▸ **Data records**

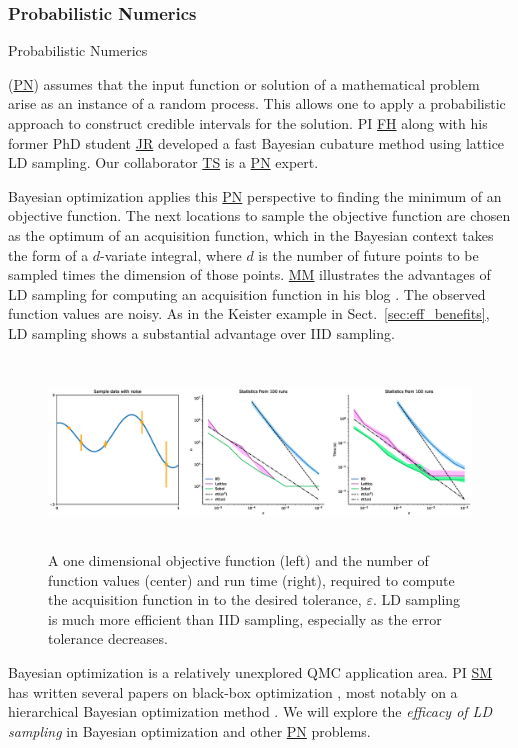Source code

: \documentclass[11pt]{NSFamsart}
\newcommand{\FH}{\hyperlink{FHlink}{FH}\xspace}
\newcommand{\SM}{\hyperlink{SMlink}{SM}\xspace}
\newcommand{\MM}{\hyperlink{MMlink}{MM}\xspace}
\newcommand{\TS}{\hyperlink{TSlink}{TS}\xspace}
\newcommand{\JR}{\hyperlink{JRlink}{JR}\xspace}
\newcommand{\PN}{\hyperlink{PNlink}{PN}\xspace}
\begin{document}
\subsubsection{Probabilistic Numerics}
\hypertarget{PNlink}{Probabilistic Numerics} (\PN) assumes that the input function or solution of a mathematical problem arise as an instance of a random process.  This allows one to apply a probabilistic approach to construct credible intervals for the solution. PI \FH along with his former PhD student \JR developed a fast Bayesian cubature method \cite{RatHic19a} using lattice LD sampling.  Our collaborator \TS is a \PN expert.

Bayesian optimization applies this \PN perspective to finding the minimum of an objective function.  The next locations to sample the objective function are chosen as the optimum of an acquisition function, which in the Bayesian context takes the form of a $d$-variate integral, where $d$ is the number of future points to be sampled times the dimension of those points.  \MM illustrates the advantages of LD sampling for computing an acquisition function in his blog \cite[qEI with QMCPy]{QMCBlog}.  The observed function values are noisy.  As in the Keister example in Sect.\ \ref{sec:eff_benefits}, LD sampling shows a substantial advantage over IID sampling.

\begin{figure}[h]
	\centering
	\includegraphics[height = 5cm]{ProgramsImages/qEI_cost_comp_time.eps}
	\caption{A one dimensional objective function (left) and the number of function values (center) and run time (right), required to compute the acquisition function in \cite[qEI with QMCPy]{QMCBlog} to the desired tolerance, $\varepsilon$.  LD sampling is much more efficient than IID sampling, especially as the error tolerance decreases.}
	\label{fig:qei}
\end{figure}

Bayesian optimization is a relatively unexplored QMC application area. PI \SM has written several papers on black-box optimization \cite{mak2019analysis,chen2019hierarchical}, most notably on a hierarchical Bayesian optimization method \cite{chen2019hierarchical}. We will explore the \emph{efficacy of LD sampling} in Bayesian optimization and other \PN problems.
\end{document}
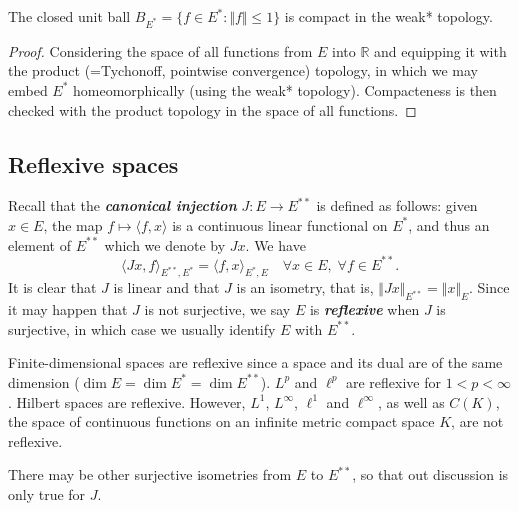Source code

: \documentclass{article}
\theoremstyle{definition}
\numberwithin{equation}{section}
\newcommand{\R}{\mathbb{R}}
\begin{document}
\begin{thm}\label{BAB}
	The closed unit ball $B_{E^*}=\{f\in E^*:\Vert f\Vert\leq1\}$ is compact in the weak* topology.
\end{thm}
\begin{proof}
	Considering the space of all functions from $E$ into $\R$ and equipping it with the product (=Tychonoff, pointwise convergence) topology, in which we may embed $E^*$ homeomorphically (using the weak* topology). Compacteness is then checked with the product topology in the space of all functions.
\end{proof}

	\subsection{Reflexive spaces}
Recall that the \textbf{\textit{canonical injection}} $J:E\to E^{**}$ is defined as follows: given $x\in E$, the map $f\mapsto\langle f,x\rangle$ is a continuous linear functional on $E^*$, and thus an element of $E^{**}$ which we denote by $Jx$. We have
\[\langle Jx,f\rangle_{E^{**},E^*}=\langle f,x\rangle_{E^*,E}\quad\forall x\in E,\;\forall f\in E^{**}.\]
It is clear that $J$ is linear and that $J$ is an isometry, that is, $\Vert Jx\Vert_{E^{**}}=\Vert x\Vert_E$. Since it may happen that $J$ is not surjective, we say $E$ is \textbf{\textit{reflexive}} when $J$ is surjective, in which case we usually identify $E$ with $E^{**}$.

\begin{remark}
	Finite-dimensional spaces are reflexive since a space and its dual are of the same dimension ($\dim E=\dim E^*=\dim E^{**}$). $L^p$ and $\ell^p$ are reflexive for $1<p<\infty$. Hilbert spaces are reflexive. However, $L^1$, $L^\infty$, $\ell^1$ and $\ell^\infty$, as well as $C(K)$, the space of continuous functions on an infinite metric compact space $K$, are not reflexive.
\end{remark}
\begin{remark}
	There may be other surjective isometries from $E$ to $E^{**}$, so that out discussion is only true for $J$.
\end{remark}
\end{document}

▸ **Exercise prompt**
Excluding the pictures, transcribe each entry above word for word.

▸ **Finished task**
Source code

: \documentclass[11pt]{NSFamsart}
\newcommand{\FH}{\hyperlink{FHlink}{FH}\xspace}
\newcommand{\SM}{\hyperlink{SMlink}{SM}\xspace}
\newcommand{\MM}{\hyperlink{MMlink}{MM}\xspace}
\newcommand{\TS}{\hyperlink{TSlink}{TS}\xspace}
\newcommand{\JR}{\hyperlink{JRlink}{JR}\xspace}
\newcommand{\PN}{\hyperlink{PNlink}{PN}\xspace}
\begin{document}
\subsubsection{Probabilistic Numerics}
\hypertarget{PNlink}{Probabilistic Numerics} (\PN) assumes that the input function or solution of a mathematical problem arise as an instance of a random process.  This allows one to apply a probabilistic approach to construct credible intervals for the solution. PI \FH along with his former PhD student \JR developed a fast Bayesian cubature method \cite{RatHic19a} using lattice LD sampling.  Our collaborator \TS is a \PN expert.

Bayesian optimization applies this \PN perspective to finding the minimum of an objective function.  The next locations to sample the objective function are chosen as the optimum of an acquisition function, which in the Bayesian context takes the form of a $d$-variate integral, where $d$ is the number of future points to be sampled times the dimension of those points.  \MM illustrates the advantages of LD sampling for computing an acquisition function in his blog \cite[qEI with QMCPy]{QMCBlog}.  The observed function values are noisy.  As in the Keister example in Sect.\ \ref{sec:eff_benefits}, LD sampling shows a substantial advantage over IID sampling.

\begin{figure}[h]
	\centering
	\includegraphics[height = 5cm]{ProgramsImages/qEI_cost_comp_time.eps}
	\caption{A one dimensional objective function (left) and the number of function values (center) and run time (right), required to compute the acquisition function in \cite[qEI with QMCPy]{QMCBlog} to the desired tolerance, $\varepsilon$.  LD sampling is much more efficient than IID sampling, especially as the error tolerance decreases.}
	\label{fig:qei}
\end{figure}

Bayesian optimization is a relatively unexplored QMC application area. PI \SM has written several papers on black-box optimization \cite{mak2019analysis,chen2019hierarchical}, most notably on a hierarchical Bayesian optimization method \cite{chen2019hierarchical}. We will explore the \emph{efficacy of LD sampling} in Bayesian optimization and other \PN problems.
\end{document}
Source code

: \documentclass{article}
\theoremstyle{definition}
\numberwithin{equation}{section}
\newcommand{\R}{\mathbb{R}}
\begin{document}
\begin{thm}\label{BAB}
	The closed unit ball $B_{E^*}=\{f\in E^*:\Vert f\Vert\leq1\}$ is compact in the weak* topology.
\end{thm}
\begin{proof}
	Considering the space of all functions from $E$ into $\R$ and equipping it with the product (=Tychonoff, pointwise convergence) topology, in which we may embed $E^*$ homeomorphically (using the weak* topology). Compacteness is then checked with the product topology in the space of all functions.
\end{proof}

	\subsection{Reflexive spaces}
Recall that the \textbf{\textit{canonical injection}} $J:E\to E^{**}$ is defined as follows: given $x\in E$, the map $f\mapsto\langle f,x\rangle$ is a continuous linear functional on $E^*$, and thus an element of $E^{**}$ which we denote by $Jx$. We have
\[\langle Jx,f\rangle_{E^{**},E^*}=\langle f,x\rangle_{E^*,E}\quad\forall x\in E,\;\forall f\in E^{**}.\]
It is clear that $J$ is linear and that $J$ is an isometry, that is, $\Vert Jx\Vert_{E^{**}}=\Vert x\Vert_E$. Since it may happen that $J$ is not surjective, we say $E$ is \textbf{\textit{reflexive}} when $J$ is surjective, in which case we usually identify $E$ with $E^{**}$.

\begin{remark}
	Finite-dimensional spaces are reflexive since a space and its dual are of the same dimension ($\dim E=\dim E^*=\dim E^{**}$). $L^p$ and $\ell^p$ are reflexive for $1<p<\infty$. Hilbert spaces are reflexive. However, $L^1$, $L^\infty$, $\ell^1$ and $\ell^\infty$, as well as $C(K)$, the space of continuous functions on an infinite metric compact space $K$, are not reflexive.
\end{remark}
\begin{remark}
	There may be other surjective isometries from $E$ to $E^{**}$, so that out discussion is only true for $J$.
\end{remark}
\end{document}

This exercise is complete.